The decision to schedule his resignation announcement to coincide with the results of the Senate vote on the infrastructure bill was yet another of Governor Cuomo's failures to, as they say, "read the room". While finally having an end to the running joke of Infrastructure Week always coming off with no actual infrastructure legislation, surely he didn't think that the bill, however much of an accomplishment it is, was going to offset the press his resignation announcement got?

Are you kidding? Of course, it was going to be the big news of the day regardless of whatever other big things happened today, and actually, it took a little of the shine that should have gone to the legislative achievement. Yay--bipartisan things are happening in government. Also: man vents petty bullshit before leaving major office amid multiple scandals.

And yes: that's what he did.
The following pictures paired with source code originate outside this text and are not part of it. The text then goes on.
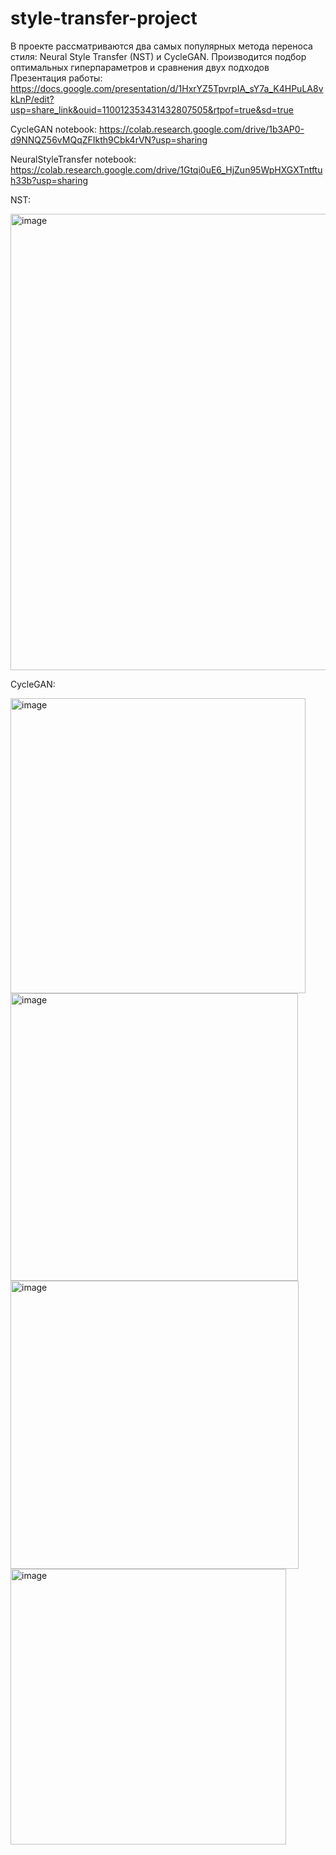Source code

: # style-transfer-project
В проекте рассматриваются два самых популярных метода переноса стиля: Neural Style Transfer (NST) и CycleGAN. Производится подбор оптимальных гиперпараметров и сравнения двух подходов
Презентация работы: https://docs.google.com/presentation/d/1HxrYZ5TpvrpIA_sY7a_K4HPuLA8vkLnP/edit?usp=share_link&ouid=110012353431432807505&rtpof=true&sd=true

CycleGAN notebook: https://colab.research.google.com/drive/1b3AP0-d9NNQZ56vMQqZFIkth9Cbk4rVN?usp=sharing

NeuralStyleTransfer notebook: https://colab.research.google.com/drive/1Gtqi0uE6_HjZun95WpHXGXTntftuh33b?usp=sharing

NST:

<img width="730" alt="image" src="https://github.com/user-attachments/assets/1eef2d2c-e3de-45c5-ae6a-d3d7c0c646e1" />

CycleGAN:

<img width="472" alt="image" src="https://github.com/user-attachments/assets/3a84eea1-9307-4a48-8841-9321b8f2b3fd" />
<img width="460" alt="image" src="https://github.com/user-attachments/assets/5e188ba1-1e51-40c6-8eba-cdc813b8e302" />
<img width="461" alt="image" src="https://github.com/user-attachments/assets/add15b33-f660-419d-8cf0-bcbd0ec65851" />
<img width="441" alt="image" src="https://github.com/user-attachments/assets/84d53466-8bd2-449f-8b90-b91218a1006d" />




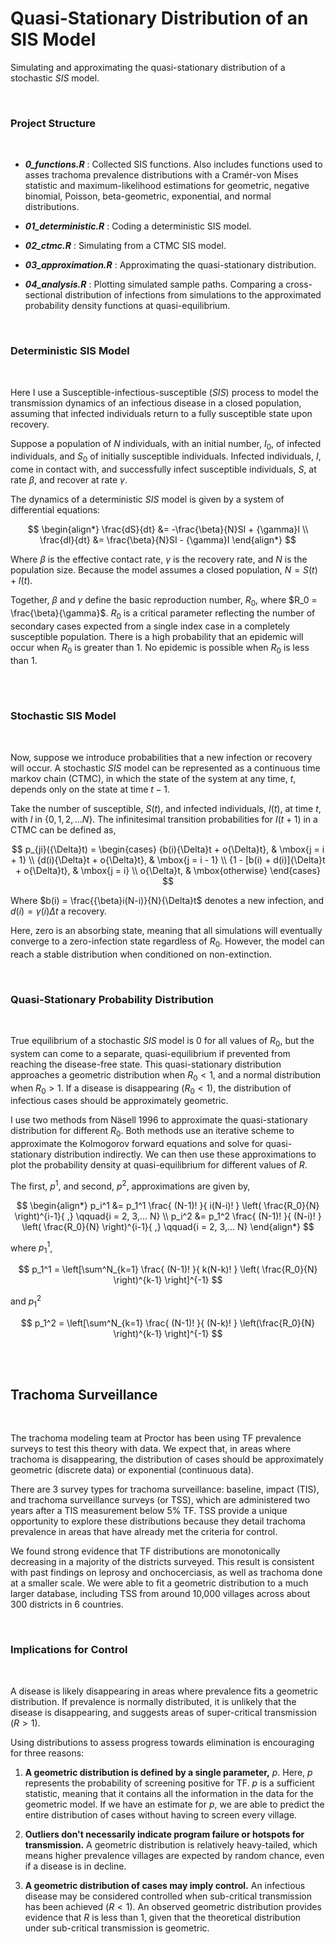 
# Quasi-Stationary Distribution of an SIS Model

Simulating and approximating the quasi-stationary distribution of a stochastic $SIS$ model.

<br>

### Project Structure

<br>

-   ***0_functions.R*** : Collected SIS functions. Also includes functions used to asses trachoma prevalence distributions with a Cramér-von Mises statistic and maximum-likelihood estimations for geometric, negative binomial, Poisson, beta-geometric, exponential, and normal distributions.

-   ***01_deterministic.R*** : Coding a deterministic SIS model.

-   ***02_ctmc.R*** : Simulating from a CTMC SIS model.

-   ***03_approximation.R*** : Approximating the quasi-stationary distribution.

-   ***04_analysis.R*** : Plotting simulated sample paths. Comparing a cross-sectional distribution of infections from simulations to the approximated probability density functions at quasi-equilibrium.

<br>

### Deterministic SIS Model

<br>

Here I use a Susceptible-infectious-susceptible ($SIS$) process to model the transmission dynamics of an infectious disease in a closed population, assuming that infected individuals return to a fully susceptible state upon recovery.

Suppose a population of $N$ individuals, with an initial number, $I_0$, of infected individuals, and $S_0$ of initially susceptible individuals. Infected individuals, $I$, come in contact with, and successfully infect susceptible individuals, $S$, at rate $\beta$, and recover at rate $\gamma$.

The dynamics of a deterministic $SIS$ model is given by a system of differential equations:

$$
\begin{align*}
\frac{dS}{dt} &= -\frac{\beta}{N}SI + {\gamma}I \\
\frac{dI}{dt} &= \frac{\beta}{N}SI - {\gamma}I
\end{align*}
$$

Where $\beta$ is the effective contact rate, $\gamma$ is the recovery rate, and $N$ is the population size. Because the model assumes a closed population, $N = S(t) + I(t)$.

Together, $\beta$ and $\gamma$ define the basic reproduction number, $R_0$, where $R_0 = \frac{\beta}{\gamma}$. $R_0$ is a critical parameter reflecting the number of secondary cases expected from a single index case in a completely susceptible population. There is a high probability that an epidemic will occur when $R_0$ is greater than $1$. No epidemic is possible when $R_0$ is less than $1$.


<br>
<br>

### Stochastic SIS Model

<br>

Now, suppose we introduce probabilities that a new infection or recovery will occur. A stochastic $SIS$ model can be represented as a continuous time markov chain (CTMC), in which the state of the system at any time, $t$, depends only on the state at time $t-1$.

Take the number of susceptible, $S(t)$, and infected individuals, $I(t)$, at time $t$, with $I$ in $\{0, 1, 2, ... N\}$. The infinitesimal transition probabilities for $I(t+1)$ in a CTMC can be defined as,

$$
p_{ji}({\Delta}t) = 
\begin{cases} {b(i){\Delta}t + o{\Delta}t}, & \mbox{j = i + 1} \\ 
{d(i){\Delta}t + o{\Delta}t}, & \mbox{j = i - 1} \\
{1 - [b(i) + d(i)]{\Delta}t + o{\Delta}t}, & \mbox{j = i} \\
o{\Delta}t, & \mbox{otherwise} \end{cases}
$$

Where $b(i) = \frac{{\beta}i(N-i)}{N}{\Delta}t$ denotes a new infection, and $d(i) = {\gamma}(i){\Delta}t$ a recovery.


Here, zero is an absorbing state, meaning that all simulations will eventually converge to a zero-infection state regardless of $R_0$. However, the model can reach a stable distribution when conditioned on non-extinction.
<br>


<br>

### Quasi-Stationary Probability Distribution

<br>

True equilibrium of a stochastic $SIS$ model is $0$ for all values of $R_0$, but the system can come to a separate, quasi-equilibrium if prevented from reaching the disease-free state. This quasi-stationary distribution approaches a geometric distribution when $R_0 <1$, and a normal distribution when $R_0 >1$. If a disease is disappearing ($R_0 <1$), the distribution of infectious cases should be approximately geometric.

I use two methods from Näsell 1996 to approximate the quasi-stationary distribution for different $R_0$. Both methods use an iterative scheme to approximate the Kolmogorov forward equations and solve for quasi-stationary distribution indirectly. We can then use these approximations to plot the probability density at quasi-equilibrium for different values of $R$.

The first, $p^1$, and second, $p^2$, approximations are given by,

$$
\begin{align*}
p_i^1 &= p_1^1 \frac{ (N-1)! }{ i(N-i)! } \left( \frac{R_0}{N} \right)^{i-1}{ ,} \qquad{i = 2, 3,... N} \\
p_i^2 &= p_1^2 \frac{ (N-1)! }{ (N-i)! } \left( \frac{R_0}{N} \right)^{i-1}{ ,} \qquad{i = 2, 3,... N}
\end{align*}
$$

where $p_1^1$,

$$
p_1^1 = \left[\sum^N_{k=1} \frac{ (N-1)! }{ k(N-k)! } \left( \frac{R_0}{N} \right)^{k-1} \right]^{-1}
$$

and $p_1^2$

$$
p_1^2 = \left[\sum^N_{k=1} \frac{ (N-1)! }{ (N-k)! } \left(\frac{R_0}{N} \right)^{k-1} \right]^{-1}
$$

<br> <br>


## Trachoma Surveillance

<br>

The trachoma modeling team at Proctor has been using TF prevalence surveys to test this theory with data. We expect that, in areas where trachoma is disappearing, the distribution of cases should be approximately geometric (discrete data) or exponential (continuous data).

There are 3 survey types for trachoma surveillance: baseline, impact (TIS), and trachoma surveillance surveys (or TSS), which are administered two years after a TIS measurement below 5% TF. TSS provide a unique opportunity to explore these distributions because they detail trachoma prevalence in areas that have already met the criteria for control.

We found strong evidence that TF distributions are monotonically decreasing in a majority of the districts surveyed. This result is consistent with past findings on leprosy and onchocerciasis, as well as trachoma done at a smaller scale. We were able to fit a geometric distribution to a much larger database, including TSS from around 10,000 villages across about 300 districts in 6 countries. 


<br>

### Implications for Control
<br>

A disease is likely disappearing in areas where prevalence fits a geometric distribution. If prevalence is normally distributed, it is unlikely that the disease is disappearing, and suggests areas of super-critical transmission $(R>1)$.

Using distributions to assess progress towards elimination is encouraging for three reasons:

1.  **A geometric distribution is defined by a single parameter,** $p$. Here, $p$ represents the probability of screening positive for TF. $p$ is a sufficient statistic, meaning that it contains all the information in the data for the geometric model. If we have an estimate for $p$, we are able to predict the entire distribution of cases without having to screen every village.

2.  **Outliers don't necessarily indicate program failure or hotspots for transmission.** A geometric distribution is relatively heavy-tailed, which means higher prevalence villages are expected by random chance, even if a disease is in decline.

3. **A geometric distribution of cases may imply control.** An infectious disease may be considered controlled when sub-critical transmission has been achieved $(R<1)$. An observed geometric distribution provides evidence that $R$ is less than $1$, given that the theoretical distribution under sub-critical transmission is geometric.


<br> <br> <br>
Just like the very best time to make his resignation announcement was 1 pm EST last week, the very best thing he could have said was, "Yes, I'm leaving for the good of the state's business and I'm leaving it in very capable hands", and absolutely not appear for several harsh moments like he was about to swear to dig in his heels forever.  Making statements that he was the one being wrongly persecuted and seemingly certain that he was sure his behavior was right, it was the women who were wrong (as if understanding only that he was no longer getting away with behavior that had gone without correction for some time), he seemed like a person confident that he'd leave, but he'd be missed.

And here's the thing I can harp on regarding leadership endlessly: no matter how competent a leader is, there just isn't anyone so indispensable that corrupt or abusive behavior needs to be tolerated. In fact, the test of leadership sometimes is not being indispensable at all, but in having brought together a team united in purpose and communication to continue doing the work when you're not even there because they are empowered and motivated to do that.  And corrupt and abusive behavior actually impair the work and hurt the trust that needs to exist in a good system.

We don't have to settle for or tolerate abusive behavior in the workplace or from our government leaders--period. We don't have to look at people starry-eyed and forgive them for completely egregious screw-ups when good people exist who won't do those things.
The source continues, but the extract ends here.